Y, casi sin darme cuenta, desemboco en la plaza de la Puerta del Sol, kilómetro cero de las Españas, cargada de historia y de historias, con ese reloj centenario que señala el comienzo del año a las gentes de medio mundo. A tiro de honda, la plaza Mayor; mas, yo continúo en sentido contrario, por la carrera de San Jerónimo, de aceras estrechas repletas de viandantes y saturación de vehículos.
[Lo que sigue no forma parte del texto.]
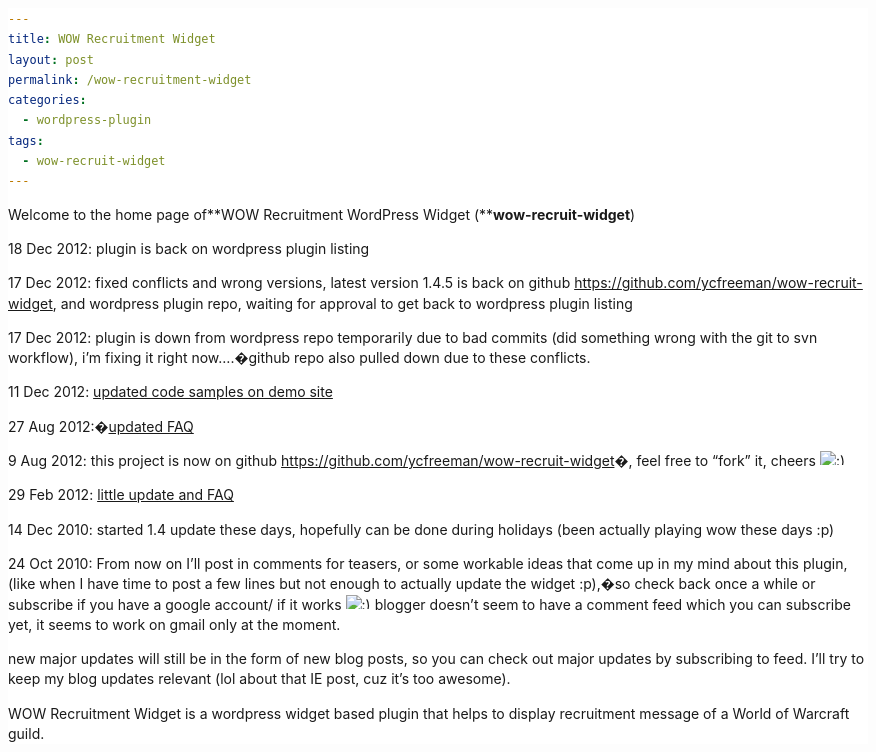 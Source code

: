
 ```yaml
---
title: WOW Recruitment Widget
layout: post
permalink: /wow-recruitment-widget
categories:
  - wordpress-plugin
tags:
  - wow-recruit-widget
---
```

Welcome to the home page of**WOW Recruitment WordPress Widget (****wow-recruit-widget**)

18 Dec 2012: plugin is back on wordpress plugin listing

17 Dec 2012: fixed conflicts and wrong versions, latest version 1.4.5 is back on github [<span style="font-size: 1rem;">https://github.com/ycfreeman/wow-recruit-widget</span>](https://github.com/ycfreeman/wow-recruit-widget), and wordpress plugin repo, waiting for approval to get back to wordpress plugin listing

17 Dec 2012: plugin is down from wordpress repo temporarily due to bad commits (did something wrong with the git to svn workflow), i&#8217;m fixing it right now&#8230;.�github repo also pulled down due to these conflicts.

11 Dec 2012: <a href="http://ycfreeman.com/wrdemo" target="_blank">updated code samples on demo site</a>

27 Aug 2012:�[updated FAQ](http://ycfreeman.com/wow-recruitment-widget-not-dead/ "WOW Recruitment Widget is not dead")

9 Aug 2012: this project is now on github <https://github.com/ycfreeman/wow-recruit-widget>�, feel free to &#8220;fork&#8221; it, cheers <img src="http://i1.wp.com/ycfreeman.com/wp-includes/images/smilies/simple-smile.png?w=660" alt=":)" class="wp-smiley" style="height: 1em; max-height: 1em;" data-recalc-dims="1" />

29 Feb 2012: [little update and FAQ](http://ycfreeman.com/wow-recruitment-widget-not-dead/ "WOW Recruitment Widget is not dead")

<div>
  <p>
    14 Dec 2010: started 1.4 update these days, hopefully can be done during holidays (been actually playing wow these days :p)
  </p>

  <p>
    24 Oct 2010: From now on I&#8217;ll post in comments for teasers, or some workable ideas that come up in my mind about this plugin, (like when I have time to post a few lines but not enough to actually update the widget :p),�so check back once a while or subscribe if you have a google account/ if it works <img src="http://i1.wp.com/ycfreeman.com/wp-includes/images/smilies/simple-smile.png?w=660" alt=":)" class="wp-smiley" style="height: 1em; max-height: 1em;" data-recalc-dims="1" /> blogger doesn&#8217;t seem to have a comment feed which you can subscribe yet, it seems to work on gmail only at the moment.
  </p>

  <p>
    new major updates will still be in the form of new blog posts, so you can check out major updates by subscribing to feed. I&#8217;ll try to keep my blog updates relevant (lol about that IE post, cuz it&#8217;s too awesome).
  </p>

  <p>
    WOW Recruitment Widget is a wordpress widget based plugin that helps to display recruitment message of a World of Warcraft guild.
  </p>
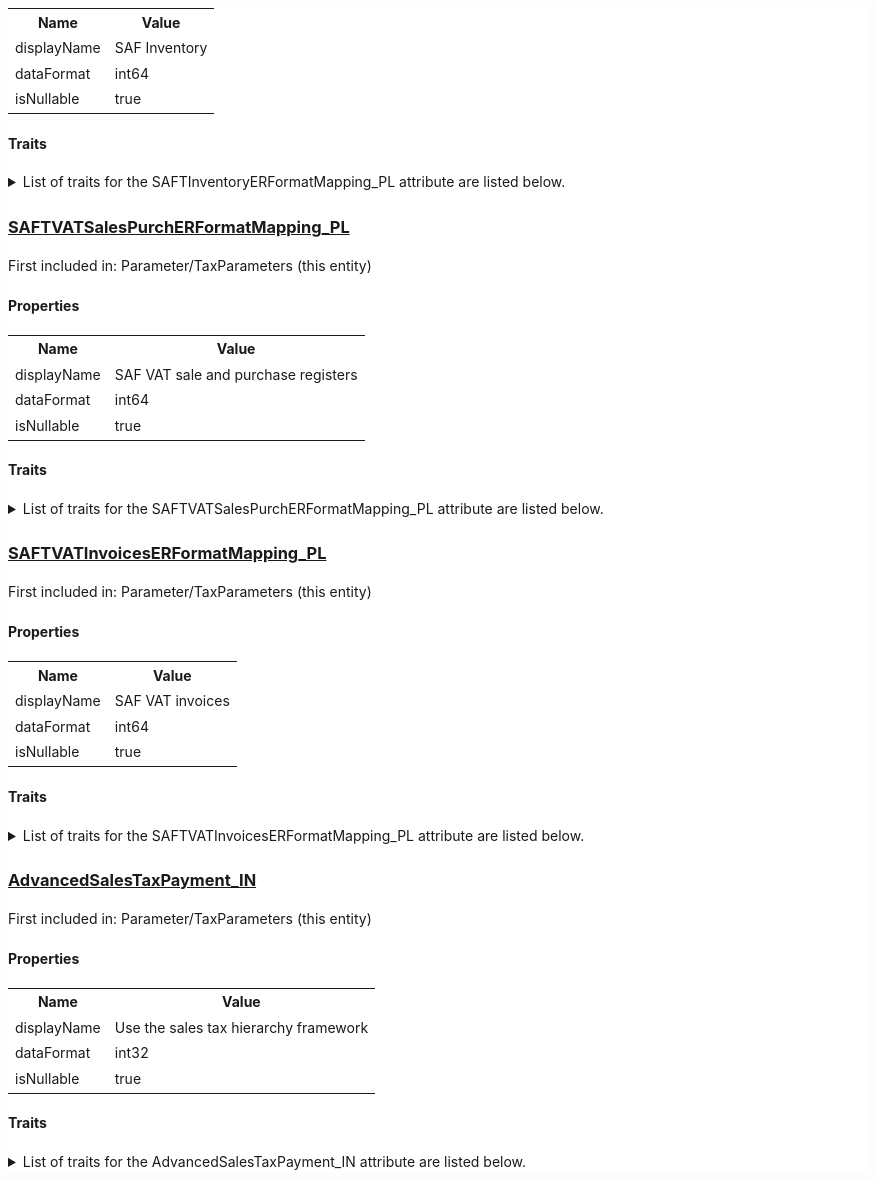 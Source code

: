 <table><tr><th>Name</th><th>Value</th></tr><tr><td>displayName</td><td>SAF Inventory</td></tr><tr><td>dataFormat</td><td>int64</td></tr><tr><td>isNullable</td><td>true</td></tr></table>

#### Traits

<details><summary>List of traits for the SAFTInventoryERFormatMapping_PL attribute are listed below.</summary></details>

### <a href=#SAFTVATSalesPurchERFormatMapping_PL name="SAFTVATSalesPurchERFormatMapping_PL">SAFTVATSalesPurchERFormatMapping_PL</a>

First included in: Parameter/TaxParameters (this entity)  

#### Properties

<table><tr><th>Name</th><th>Value</th></tr><tr><td>displayName</td><td>SAF VAT sale and purchase registers</td></tr><tr><td>dataFormat</td><td>int64</td></tr><tr><td>isNullable</td><td>true</td></tr></table>

#### Traits

<details><summary>List of traits for the SAFTVATSalesPurchERFormatMapping_PL attribute are listed below.</summary></details>

### <a href=#SAFTVATInvoicesERFormatMapping_PL name="SAFTVATInvoicesERFormatMapping_PL">SAFTVATInvoicesERFormatMapping_PL</a>

First included in: Parameter/TaxParameters (this entity)  

#### Properties

<table><tr><th>Name</th><th>Value</th></tr><tr><td>displayName</td><td>SAF VAT invoices</td></tr><tr><td>dataFormat</td><td>int64</td></tr><tr><td>isNullable</td><td>true</td></tr></table>

#### Traits

<details><summary>List of traits for the SAFTVATInvoicesERFormatMapping_PL attribute are listed below.</summary></details>

### <a href=#AdvancedSalesTaxPayment_IN name="AdvancedSalesTaxPayment_IN">AdvancedSalesTaxPayment_IN</a>

First included in: Parameter/TaxParameters (this entity)  

#### Properties

<table><tr><th>Name</th><th>Value</th></tr><tr><td>displayName</td><td>Use the sales tax hierarchy framework</td></tr><tr><td>dataFormat</td><td>int32</td></tr><tr><td>isNullable</td><td>true</td></tr></table>

#### Traits

<details><summary>List of traits for the AdvancedSalesTaxPayment_IN attribute are listed below.</summary></details>
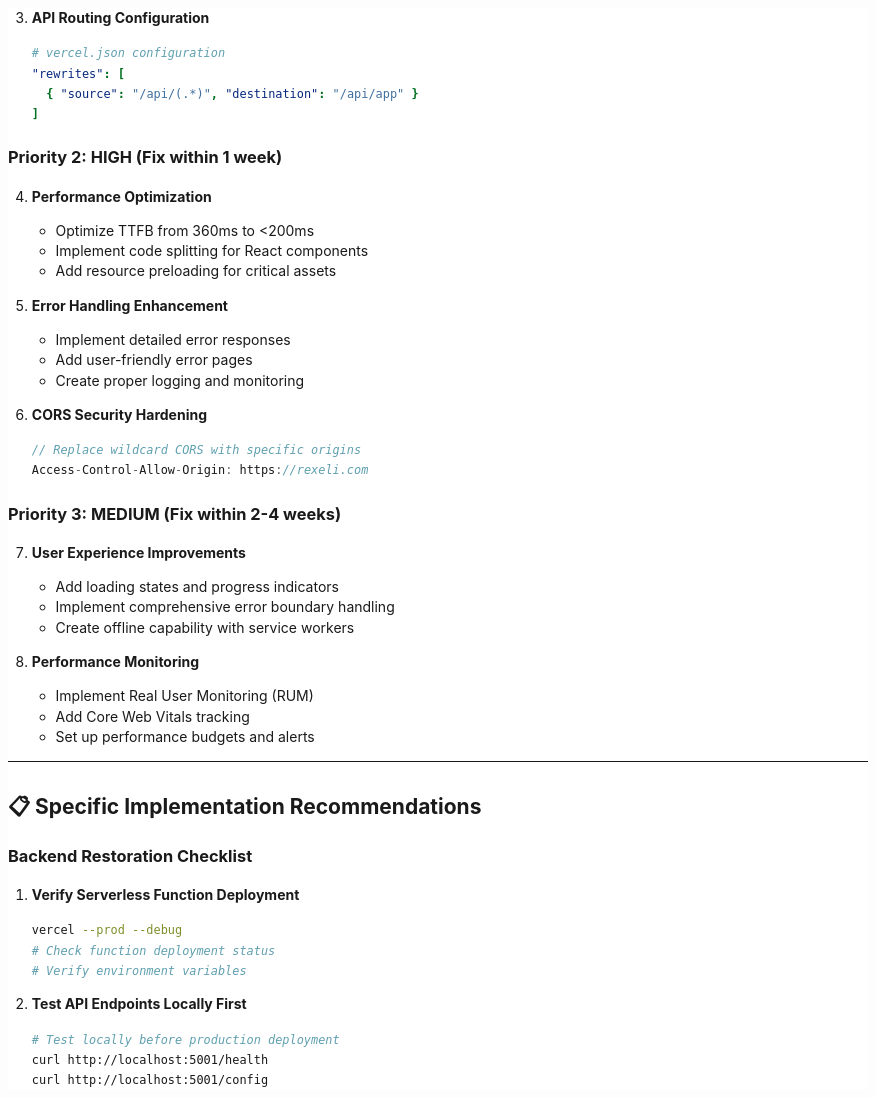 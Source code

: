 3. **API Routing Configuration**
   ```yaml
   # vercel.json configuration
   "rewrites": [
     { "source": "/api/(.*)", "destination": "/api/app" }
   ]
   ```

### Priority 2: HIGH (Fix within 1 week)

4. **Performance Optimization**
   - Optimize TTFB from 360ms to <200ms
   - Implement code splitting for React components
   - Add resource preloading for critical assets

5. **Error Handling Enhancement**
   - Implement detailed error responses
   - Add user-friendly error pages
   - Create proper logging and monitoring

6. **CORS Security Hardening**
   ```javascript
   // Replace wildcard CORS with specific origins
   Access-Control-Allow-Origin: https://rexeli.com
   ```

### Priority 3: MEDIUM (Fix within 2-4 weeks)

7. **User Experience Improvements**
   - Add loading states and progress indicators
   - Implement comprehensive error boundary handling
   - Create offline capability with service workers

8. **Performance Monitoring**
   - Implement Real User Monitoring (RUM)
   - Add Core Web Vitals tracking
   - Set up performance budgets and alerts

---

## 📋 **Specific Implementation Recommendations**

### Backend Restoration Checklist

1. **Verify Serverless Function Deployment**
   ```bash
   vercel --prod --debug
   # Check function deployment status
   # Verify environment variables
   ```

2. **Test API Endpoints Locally First**
   ```bash
   # Test locally before production deployment
   curl http://localhost:5001/health
   curl http://localhost:5001/config  
   ```
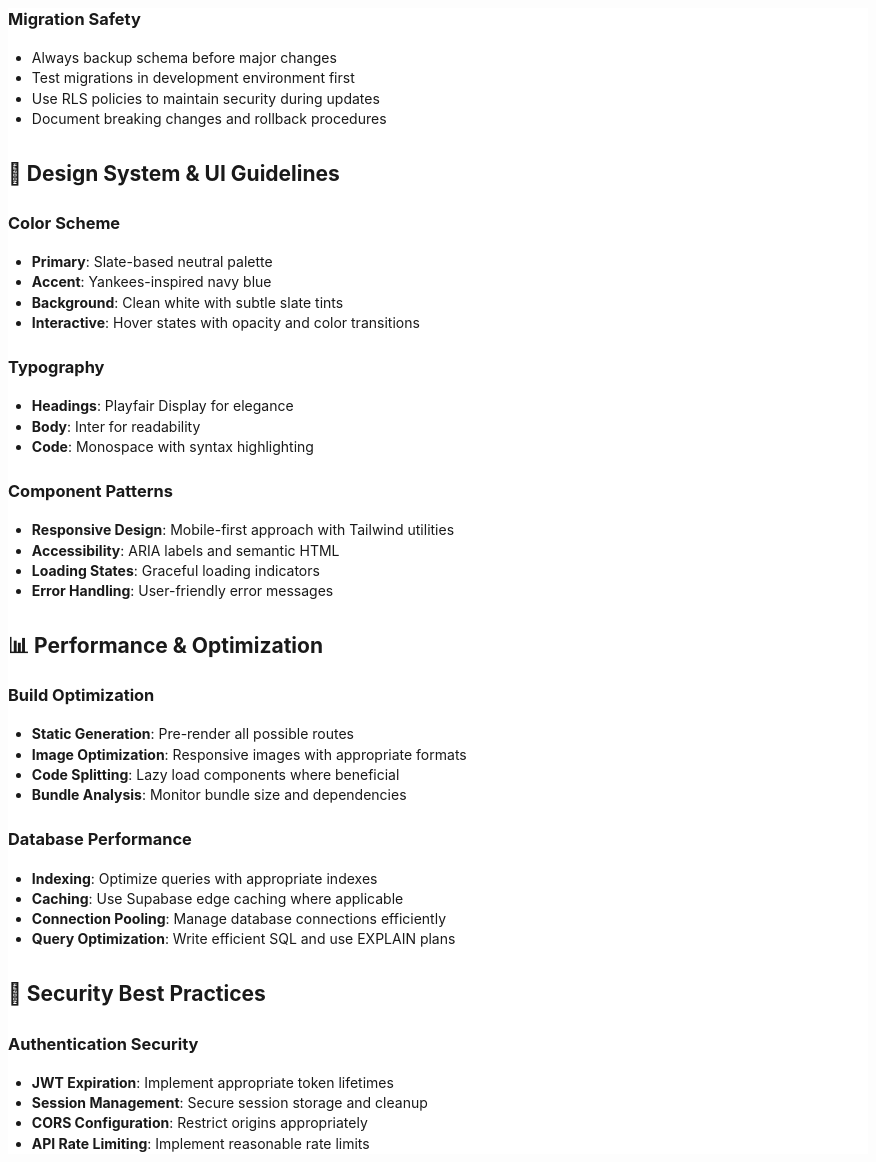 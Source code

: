 ### Migration Safety
- Always backup schema before major changes
- Test migrations in development environment first
- Use RLS policies to maintain security during updates
- Document breaking changes and rollback procedures

## 🎨 Design System & UI Guidelines

### Color Scheme
- **Primary**: Slate-based neutral palette
- **Accent**: Yankees-inspired navy blue
- **Background**: Clean white with subtle slate tints
- **Interactive**: Hover states with opacity and color transitions

### Typography
- **Headings**: Playfair Display for elegance
- **Body**: Inter for readability
- **Code**: Monospace with syntax highlighting

### Component Patterns
- **Responsive Design**: Mobile-first approach with Tailwind utilities
- **Accessibility**: ARIA labels and semantic HTML
- **Loading States**: Graceful loading indicators
- **Error Handling**: User-friendly error messages

## 📊 Performance & Optimization

### Build Optimization
- **Static Generation**: Pre-render all possible routes
- **Image Optimization**: Responsive images with appropriate formats
- **Code Splitting**: Lazy load components where beneficial
- **Bundle Analysis**: Monitor bundle size and dependencies

### Database Performance
- **Indexing**: Optimize queries with appropriate indexes
- **Caching**: Use Supabase edge caching where applicable
- **Connection Pooling**: Manage database connections efficiently
- **Query Optimization**: Write efficient SQL and use EXPLAIN plans

## 🔐 Security Best Practices

### Authentication Security
- **JWT Expiration**: Implement appropriate token lifetimes
- **Session Management**: Secure session storage and cleanup
- **CORS Configuration**: Restrict origins appropriately
- **API Rate Limiting**: Implement reasonable rate limits
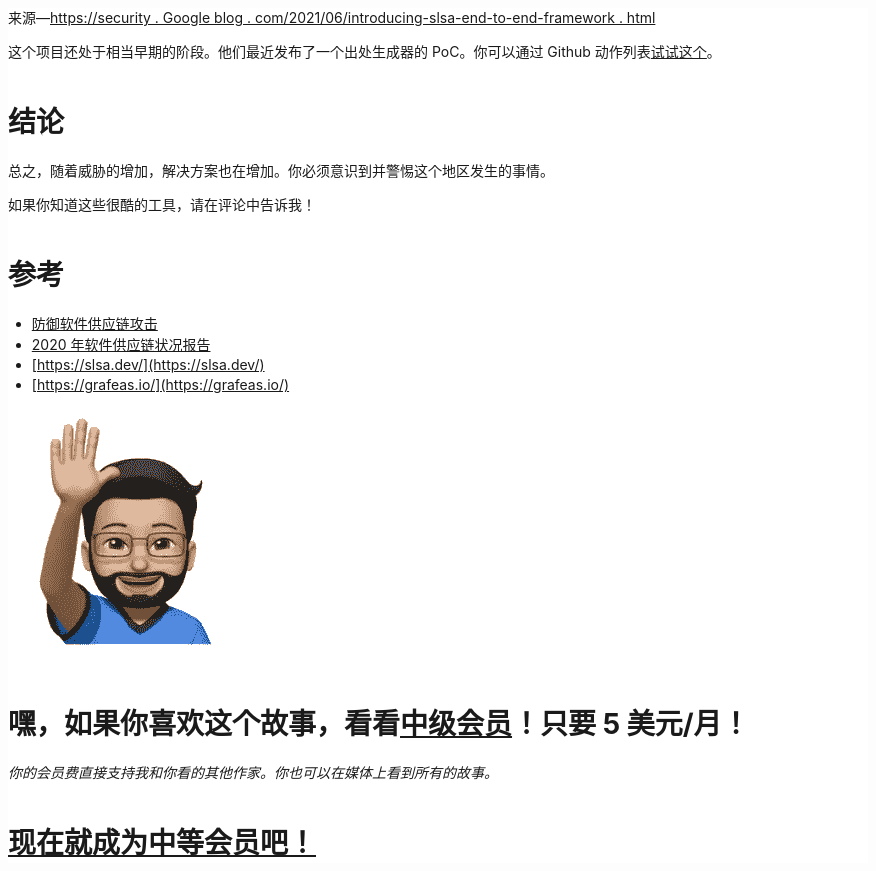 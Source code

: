 来源—[https://security . Google blog . com/2021/06/introducing-slsa-end-to-end-framework . html](https://security.googleblog.com/2021/06/introducing-slsa-end-to-end-framework.html)

这个项目还处于相当早期的阶段。他们最近发布了一个出处生成器的 PoC。你可以通过 Github 动作列表[试试这个](https://github.com/marketplace/actions/slsa-build-provenance-action-demo)。

# 结论

总之，随着威胁的增加，解决方案也在增加。你必须意识到并警惕这个地区发生的事情。

如果你知道这些很酷的工具，请在评论中告诉我！

# 参考

*   [防御软件供应链攻击](https://www.cisa.gov/publication/software-supply-chain-attacks)
*   [2020 年软件供应链状况报告](https://www.sonatype.com/hubfs/Corporate/Software%20Supply%20Chain/2020/SON_SSSC-Report-2020_final_aug11.pdf#page=7)
*   [https://slsa.dev/](https://slsa.dev/)
*   [https://grafeas.io/](https://grafeas.io/)

![](img/c59a180a6ec44005eff5869fdf7bb0f7.png)

# 嘿，如果你喜欢这个故事，看看[中级会员](https://deshpandetanmay.medium.com/membership)！只要 5 美元/月！

*你的会员费直接支持我和你看的其他作家。你也可以在媒体上看到所有的故事。*

# [现在就成为中等会员吧！](https://deshpandetanmay.medium.com/membership) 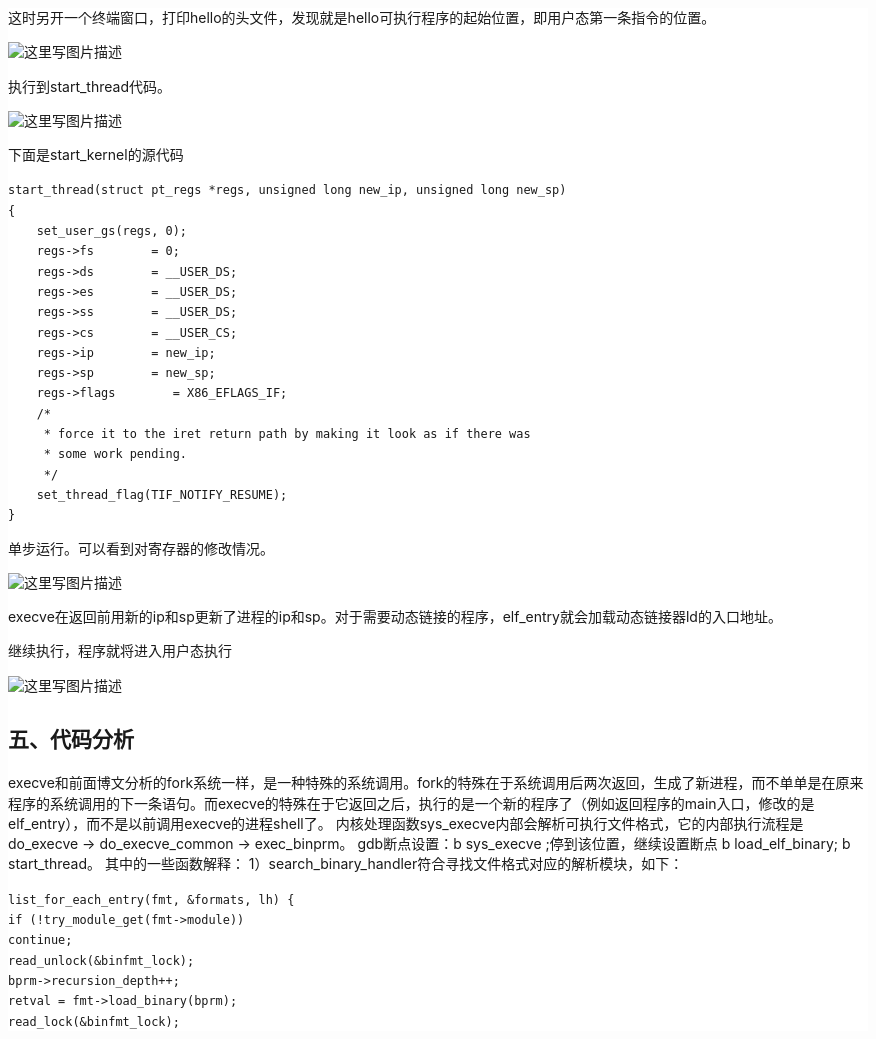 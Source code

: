 这时另开一个终端窗口，打印hello的头文件，发现就是hello可执行程序的起始位置，即用户态第一条指令的位置。

![这里写图片描述](http://img.blog.csdn.net/20170411205128668?watermark/2/text/aHR0cDovL2Jsb2cuY3Nkbi5uZXQvcXE0NzA4Njk4NTI=/font/5a6L5L2T/fontsize/400/fill/I0JBQkFCMA==/dissolve/70/gravity/SouthEast)

执行到start_thread代码。

![这里写图片描述](http://img.blog.csdn.net/20170411205509538?watermark/2/text/aHR0cDovL2Jsb2cuY3Nkbi5uZXQvcXE0NzA4Njk4NTI=/font/5a6L5L2T/fontsize/400/fill/I0JBQkFCMA==/dissolve/70/gravity/SouthEast)

下面是start_kernel的源代码

```
start_thread(struct pt_regs *regs, unsigned long new_ip, unsigned long new_sp)
{
    set_user_gs(regs, 0);
    regs->fs        = 0;
    regs->ds        = __USER_DS;
    regs->es        = __USER_DS;
    regs->ss        = __USER_DS;
    regs->cs        = __USER_CS;
    regs->ip        = new_ip;
    regs->sp        = new_sp;
    regs->flags        = X86_EFLAGS_IF;
    /*
     * force it to the iret return path by making it look as if there was
     * some work pending.
     */
    set_thread_flag(TIF_NOTIFY_RESUME);
}
```

单步运行。可以看到对寄存器的修改情况。

![这里写图片描述](http://img.blog.csdn.net/20170411205606992?watermark/2/text/aHR0cDovL2Jsb2cuY3Nkbi5uZXQvcXE0NzA4Njk4NTI=/font/5a6L5L2T/fontsize/400/fill/I0JBQkFCMA==/dissolve/70/gravity/SouthEast)

execve在返回前用新的ip和sp更新了进程的ip和sp。对于需要动态链接的程序，elf_entry就会加载动态链接器ld的入口地址。

继续执行，程序就将进入用户态执行

![这里写图片描述](http://img.blog.csdn.net/20170411205812071?watermark/2/text/aHR0cDovL2Jsb2cuY3Nkbi5uZXQvcXE0NzA4Njk4NTI=/font/5a6L5L2T/fontsize/400/fill/I0JBQkFCMA==/dissolve/70/gravity/SouthEast)



## 五、代码分析

execve和前面博文分析的fork系统一样，是一种特殊的系统调用。fork的特殊在于系统调用后两次返回，生成了新进程，而不单单是在原来程序的系统调用的下一条语句。而execve的特殊在于它返回之后，执行的是一个新的程序了（例如返回程序的main入口，修改的是elf_entry），而不是以前调用execve的进程shell了。
内核处理函数sys_execve内部会解析可执行文件格式，它的内部执行流程是do_execve -> do_execve_common -> exec_binprm。
gdb断点设置：b sys_execve ;停到该位置，继续设置断点 b load_elf_binary; b start_thread。
其中的一些函数解释：
1）search_binary_handler符合寻找文件格式对应的解析模块，如下：

```
list_for_each_entry(fmt, &formats, lh) {
if (!try_module_get(fmt->module))
continue;
read_unlock(&binfmt_lock);
bprm->recursion_depth++;
retval = fmt->load_binary(bprm);
read_lock(&binfmt_lock);
```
Me detengo a fotografiar Lhardy, restaurante de los más antiguos de la capital, avanzo hasta la plaza de Canalejas y continúo por la calle de la Cruz; poco antes de alcanzar la plaza del Ángel, en su cruce con la calle de Espoz y Mina, una placa en la fachada recuerda que en ese solar estuvo situado el corral de comedias de la Cruz, el más popular en aquellos tiempos, donde Felipe IV admiraba las interpretaciones de María Calderón, la madre de Juan José de Austria. Las calles estrechas del Madrid antiguo tienen su encanto, pero prefiero el espacio abierto de la pequeña y recoleta plaza del Ángel, que me lleva a la plaza de Santa Ana, amplia, luminosa y cargada de siglos de historia.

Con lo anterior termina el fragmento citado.